Herbert wrote all the songs, except for a hidden, bonus track – a cover version of David Bowie's "Rock 'n' Roll Suicide".

All but two of the tracks were recorded and engineered by Robin Baynton at Real World Studios, Box, Wiltshire. Robert Harder, who had previously collaborated with Herbert as recording engineer of Between Me and the Wardrobe, recorded and engineered "Annie's Yellow Bag" and "Rock 'n' Roll Suicide" and some additional warbling on "So Worn Out" at his sound studio in London.

The CD cover artwork was by Keemo.

==Reception==
The album was critically acclaimed. Writing for BBC Music, John Eyles said: "Herbert's songs are rightly starting to draw comparisons with those of 60s Ray Davies and Paul McCartney. She has a fine sense of melody and her latest songs... create a cast of inner-city archetypes, each with an intriguing tale to tell. Many of the protagonists are society's losers or victims. Unlike Davies or McCartney, Herbert unfailingly sees the world from a woman's point of view. It is no coincidence that four of the track titles contain women's names".

In a four-starred review for The Guardian, John Fordham said: "This fine album... [is] the truest to her distinctive muse, with its debts to Janis Ian, Joni Mitchell and Tom Waits, as much as to Billie Holiday or Nina Simone....Herbert's earlier jazz following perhaps won't find many familiar landmarks... but as an idiosyncratic singer-songwriter album, All the Ghosts will be on the year-end hitlists whatever its genre".

In a four-starred review for The Daily Telegraph, Andrew Perry said that Herbert "whips up beautiful, vaguely jazzy, keenly observed vignettes, mostly about outsider women. There’s a great cover of David Bowie’s Rock ’n’ Roll Suicide, too".

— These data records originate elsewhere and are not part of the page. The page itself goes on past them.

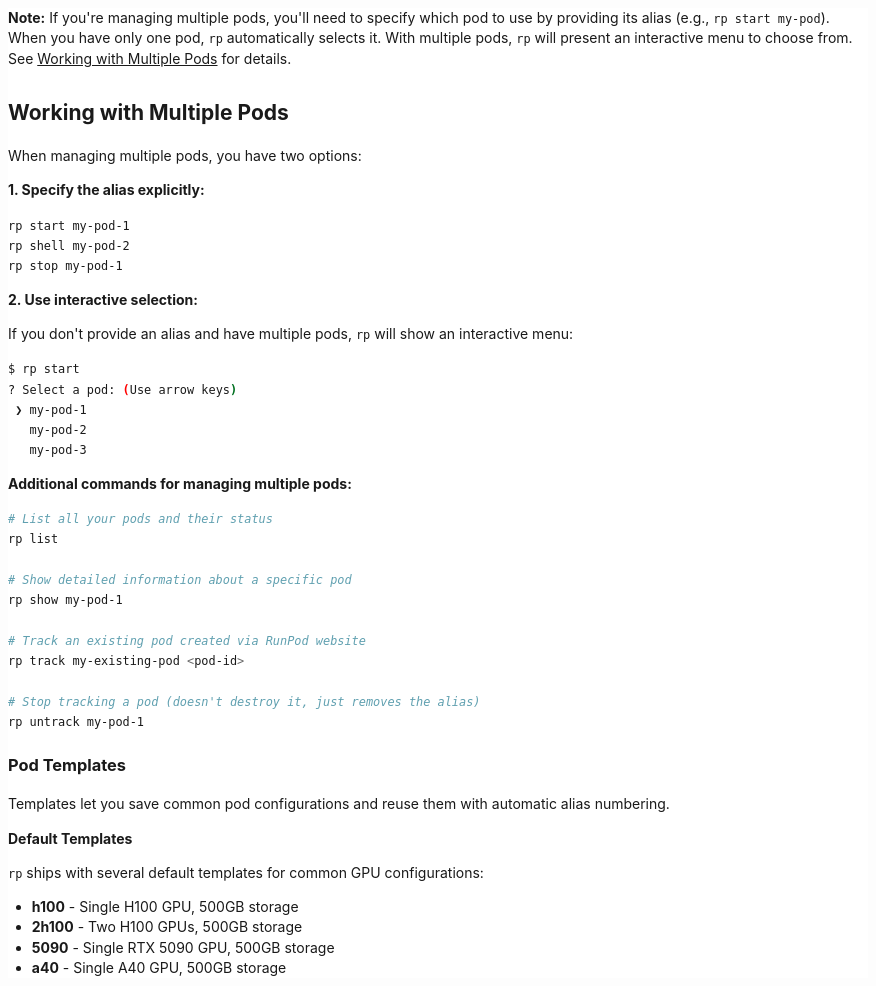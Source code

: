 **Note:** If you're managing multiple pods, you'll need to specify which pod to use by providing its alias (e.g., `rp start my-pod`). When you have only one pod, `rp` automatically selects it. With multiple pods, `rp` will present an interactive menu to choose from. See [Working with Multiple Pods](#working-with-multiple-pods) for details.

## Working with Multiple Pods

When managing multiple pods, you have two options:

**1. Specify the alias explicitly:**
```bash
rp start my-pod-1
rp shell my-pod-2
rp stop my-pod-1
```

**2. Use interactive selection:**

If you don't provide an alias and have multiple pods, `rp` will show an interactive menu:

```bash
$ rp start
? Select a pod: (Use arrow keys)
 ❯ my-pod-1
   my-pod-2
   my-pod-3
```

**Additional commands for managing multiple pods:**

```bash
# List all your pods and their status
rp list

# Show detailed information about a specific pod
rp show my-pod-1

# Track an existing pod created via RunPod website
rp track my-existing-pod <pod-id>

# Stop tracking a pod (doesn't destroy it, just removes the alias)
rp untrack my-pod-1
```

### Pod Templates

Templates let you save common pod configurations and reuse them with automatic alias numbering.

**Default Templates**

`rp` ships with several default templates for common GPU configurations:

- **h100** - Single H100 GPU, 500GB storage
- **2h100** - Two H100 GPUs, 500GB storage
- **5090** - Single RTX 5090 GPU, 500GB storage
- **a40** - Single A40 GPU, 500GB storage
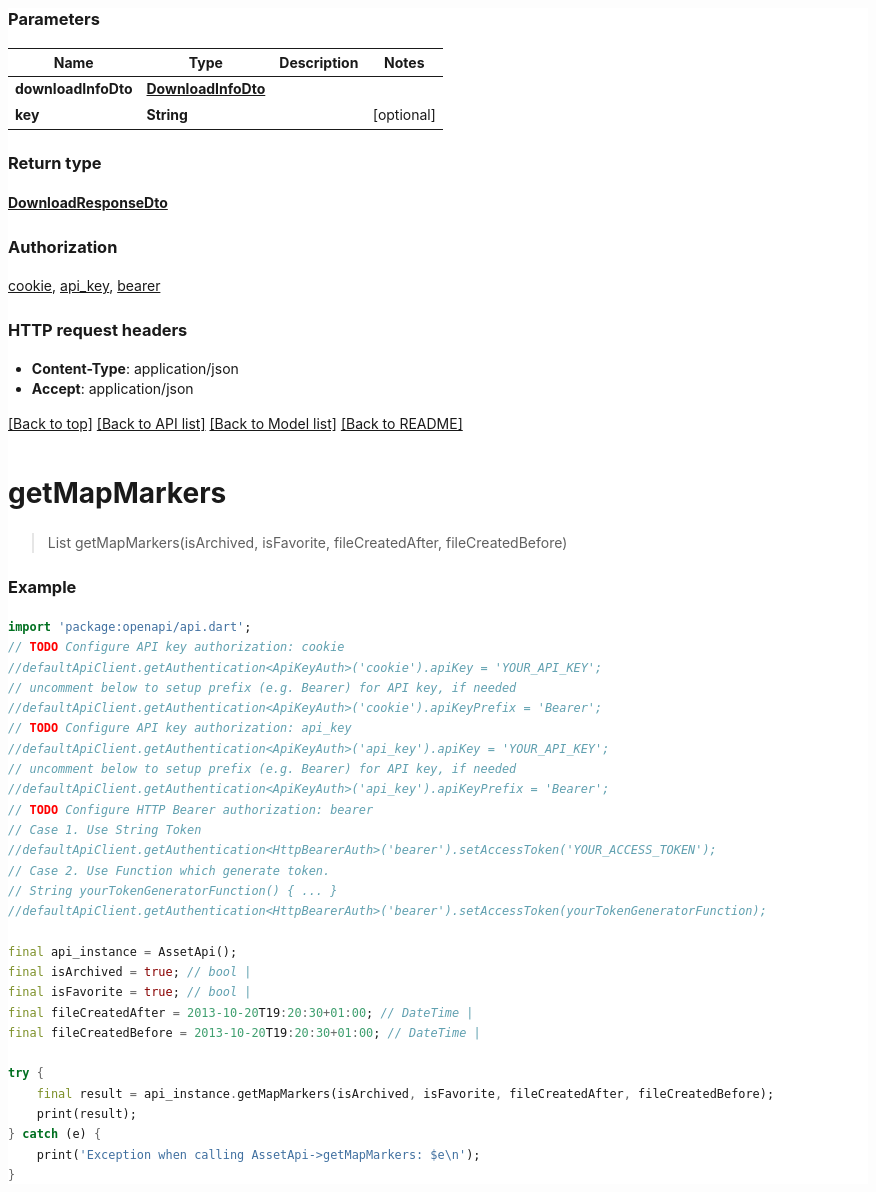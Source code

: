 ### Parameters

Name | Type | Description  | Notes
------------- | ------------- | ------------- | -------------
 **downloadInfoDto** | [**DownloadInfoDto**](DownloadInfoDto.md)|  | 
 **key** | **String**|  | [optional] 

### Return type

[**DownloadResponseDto**](DownloadResponseDto.md)

### Authorization

[cookie](../README.md#cookie), [api_key](../README.md#api_key), [bearer](../README.md#bearer)

### HTTP request headers

 - **Content-Type**: application/json
 - **Accept**: application/json

[[Back to top]](#) [[Back to API list]](../README.md#documentation-for-api-endpoints) [[Back to Model list]](../README.md#documentation-for-models) [[Back to README]](../README.md)

# **getMapMarkers**
> List<MapMarkerResponseDto> getMapMarkers(isArchived, isFavorite, fileCreatedAfter, fileCreatedBefore)



### Example
```dart
import 'package:openapi/api.dart';
// TODO Configure API key authorization: cookie
//defaultApiClient.getAuthentication<ApiKeyAuth>('cookie').apiKey = 'YOUR_API_KEY';
// uncomment below to setup prefix (e.g. Bearer) for API key, if needed
//defaultApiClient.getAuthentication<ApiKeyAuth>('cookie').apiKeyPrefix = 'Bearer';
// TODO Configure API key authorization: api_key
//defaultApiClient.getAuthentication<ApiKeyAuth>('api_key').apiKey = 'YOUR_API_KEY';
// uncomment below to setup prefix (e.g. Bearer) for API key, if needed
//defaultApiClient.getAuthentication<ApiKeyAuth>('api_key').apiKeyPrefix = 'Bearer';
// TODO Configure HTTP Bearer authorization: bearer
// Case 1. Use String Token
//defaultApiClient.getAuthentication<HttpBearerAuth>('bearer').setAccessToken('YOUR_ACCESS_TOKEN');
// Case 2. Use Function which generate token.
// String yourTokenGeneratorFunction() { ... }
//defaultApiClient.getAuthentication<HttpBearerAuth>('bearer').setAccessToken(yourTokenGeneratorFunction);

final api_instance = AssetApi();
final isArchived = true; // bool | 
final isFavorite = true; // bool | 
final fileCreatedAfter = 2013-10-20T19:20:30+01:00; // DateTime | 
final fileCreatedBefore = 2013-10-20T19:20:30+01:00; // DateTime | 

try {
    final result = api_instance.getMapMarkers(isArchived, isFavorite, fileCreatedAfter, fileCreatedBefore);
    print(result);
} catch (e) {
    print('Exception when calling AssetApi->getMapMarkers: $e\n');
}
```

In a four-starred review for Metro, Arwa Haider said: "The beguiling storytelling voice she demonstrated on her last album, 2006’s Between Me And The Wardrobe, beautifully enriches these nine tracks, along with creatively atmospheric band instrumentation".

==Track listing==

| No | Title | Lyrics and music | Length |  |
| 1 | "So Worn Out" | Gwyneth Herbert | 3:36 |
| 2 | "Annie's Yellow Bag" | Gwyneth Herbert | 3:54 |
| 3 | "Lorelei" | Gwyneth Herbert | 3:38 |
| 4 | "My Narrow Man" | Gwyneth Herbert | 3:37 |
| 5 | "Jane into a Beauty Queen" | Gwyneth Herbert | 3:03 |
| 6 | "Put Your Money Where Your Mouth is" | Gwyneth Herbert | 4:42 |
| 7 | "Natalyia" | Gwyneth Herbert | 2:58 |
| 8 | "My Mini and Me" | Gwyneth Herbert | 4:34 |
| 9 | "Some Days I Forget" | Gwyneth Herbert | 3:40 |
| 10 | "Rock 'n' Roll Suicide" (hidden bonus track) | David Bowie | 3:42 | Total length = 37:00 |

==Personnel==

- Gwyneth Herbert – vocals, piano (on "My Narrow Man")
- Al Cherry – guitars
- Dave Price – percussion
- Sam Burgess – bass
- Steve Holness – piano and organ
- Jonathan Bierman – "droid" electronics on "So Worn Out"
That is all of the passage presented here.